**WHAT TO PRODUCE**
Would you output the entries below only from the line containing "2. **Create a" through the line containing "This project is licensed", exactly as they stand and with both ends included?

[Stored data]
..........

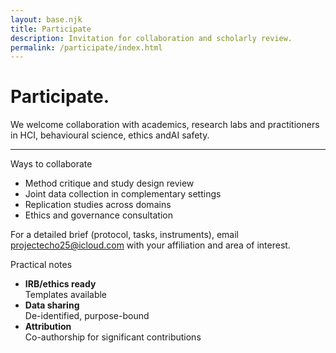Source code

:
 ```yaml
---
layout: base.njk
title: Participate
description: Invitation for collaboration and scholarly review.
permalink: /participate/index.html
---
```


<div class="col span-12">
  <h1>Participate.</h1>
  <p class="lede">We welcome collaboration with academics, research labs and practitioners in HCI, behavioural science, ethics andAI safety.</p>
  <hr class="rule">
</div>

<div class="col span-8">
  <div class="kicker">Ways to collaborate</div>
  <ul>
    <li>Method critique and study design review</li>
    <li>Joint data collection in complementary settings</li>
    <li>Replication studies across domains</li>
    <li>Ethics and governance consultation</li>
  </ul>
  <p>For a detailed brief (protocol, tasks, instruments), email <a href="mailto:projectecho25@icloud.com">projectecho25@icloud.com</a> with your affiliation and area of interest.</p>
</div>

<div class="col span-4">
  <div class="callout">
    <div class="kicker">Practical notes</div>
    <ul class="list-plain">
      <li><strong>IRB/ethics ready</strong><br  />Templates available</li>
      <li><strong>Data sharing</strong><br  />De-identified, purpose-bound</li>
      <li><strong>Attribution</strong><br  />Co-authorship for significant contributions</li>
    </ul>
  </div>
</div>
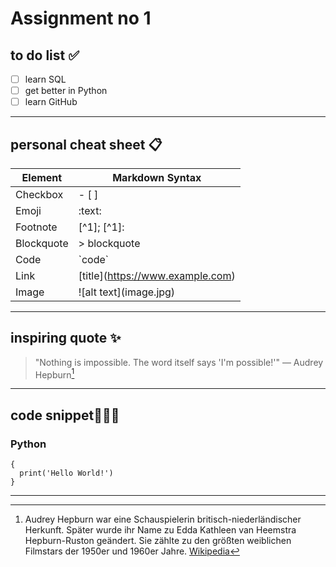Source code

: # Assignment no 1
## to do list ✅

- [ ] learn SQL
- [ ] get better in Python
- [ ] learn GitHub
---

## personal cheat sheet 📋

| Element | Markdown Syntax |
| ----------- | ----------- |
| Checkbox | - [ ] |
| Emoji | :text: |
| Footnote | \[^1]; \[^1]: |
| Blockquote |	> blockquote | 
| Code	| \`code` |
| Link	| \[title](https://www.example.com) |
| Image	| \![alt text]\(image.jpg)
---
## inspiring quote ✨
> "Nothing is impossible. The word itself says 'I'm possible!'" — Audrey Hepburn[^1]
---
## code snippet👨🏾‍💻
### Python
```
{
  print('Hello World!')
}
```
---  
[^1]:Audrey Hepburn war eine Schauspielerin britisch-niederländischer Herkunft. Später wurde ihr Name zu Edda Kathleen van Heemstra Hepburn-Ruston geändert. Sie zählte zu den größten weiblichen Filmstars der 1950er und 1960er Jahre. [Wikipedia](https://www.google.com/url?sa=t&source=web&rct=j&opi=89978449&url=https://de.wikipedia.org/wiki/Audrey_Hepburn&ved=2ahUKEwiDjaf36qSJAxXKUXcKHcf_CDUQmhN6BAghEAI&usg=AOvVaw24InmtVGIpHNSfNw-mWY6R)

..........

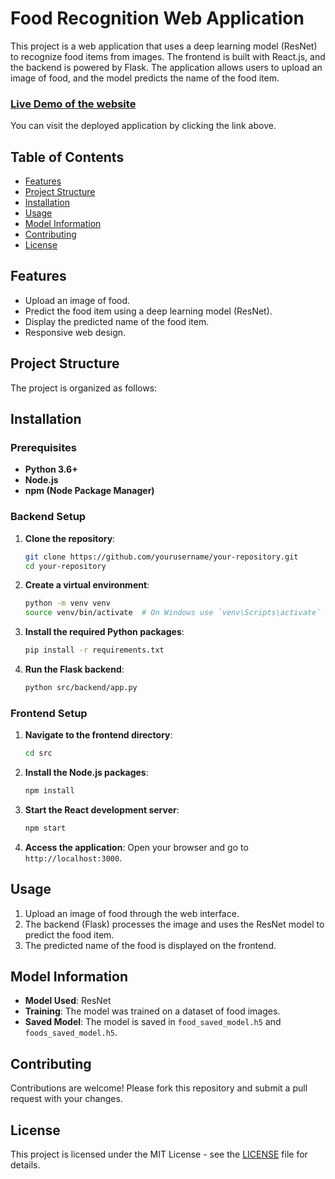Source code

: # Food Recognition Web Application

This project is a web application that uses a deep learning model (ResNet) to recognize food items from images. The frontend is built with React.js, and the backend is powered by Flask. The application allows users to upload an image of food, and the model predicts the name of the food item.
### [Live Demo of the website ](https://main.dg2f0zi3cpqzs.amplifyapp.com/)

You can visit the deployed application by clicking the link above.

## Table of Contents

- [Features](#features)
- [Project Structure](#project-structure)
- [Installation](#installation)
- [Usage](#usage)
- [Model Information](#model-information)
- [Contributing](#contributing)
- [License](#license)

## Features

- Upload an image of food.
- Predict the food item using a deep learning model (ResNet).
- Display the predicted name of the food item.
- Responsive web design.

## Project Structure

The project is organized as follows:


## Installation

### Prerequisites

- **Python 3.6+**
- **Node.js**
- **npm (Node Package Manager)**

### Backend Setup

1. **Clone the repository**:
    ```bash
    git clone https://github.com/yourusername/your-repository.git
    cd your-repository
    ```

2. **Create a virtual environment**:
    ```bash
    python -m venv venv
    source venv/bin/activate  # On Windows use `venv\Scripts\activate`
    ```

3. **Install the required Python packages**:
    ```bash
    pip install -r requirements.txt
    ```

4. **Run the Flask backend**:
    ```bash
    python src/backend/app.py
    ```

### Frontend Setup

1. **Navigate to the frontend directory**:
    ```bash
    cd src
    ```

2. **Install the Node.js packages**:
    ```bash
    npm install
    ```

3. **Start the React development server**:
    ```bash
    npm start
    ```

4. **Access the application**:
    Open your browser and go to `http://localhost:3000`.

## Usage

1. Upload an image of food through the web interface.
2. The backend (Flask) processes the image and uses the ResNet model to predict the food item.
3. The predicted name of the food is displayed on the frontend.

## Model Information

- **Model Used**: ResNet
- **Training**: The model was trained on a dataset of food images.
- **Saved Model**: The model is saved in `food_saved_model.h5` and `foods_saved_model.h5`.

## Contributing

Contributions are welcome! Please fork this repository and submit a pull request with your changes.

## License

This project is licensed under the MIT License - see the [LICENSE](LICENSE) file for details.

..........

**RESPONSE**
2. **Create a virtual environment**:
    ```bash
    python -m venv venv
    source venv/bin/activate  # On Windows use `venv\Scripts\activate`
    ```

3. **Install the required Python packages**:
    ```bash
    pip install -r requirements.txt
    ```

4. **Run the Flask backend**:
    ```bash
    python src/backend/app.py
    ```

### Frontend Setup

1. **Navigate to the frontend directory**:
    ```bash
    cd src
    ```

2. **Install the Node.js packages**:
    ```bash
    npm install
    ```

3. **Start the React development server**:
    ```bash
    npm start
    ```

4. **Access the application**:
    Open your browser and go to `http://localhost:3000`.

## Usage

1. Upload an image of food through the web interface.
2. The backend (Flask) processes the image and uses the ResNet model to predict the food item.
3. The predicted name of the food is displayed on the frontend.

## Model Information

- **Model Used**: ResNet
- **Training**: The model was trained on a dataset of food images.
- **Saved Model**: The model is saved in `food_saved_model.h5` and `foods_saved_model.h5`.

## Contributing

Contributions are welcome! Please fork this repository and submit a pull request with your changes.

## License

This project is licensed under the MIT License - see the [LICENSE](LICENSE) file for details.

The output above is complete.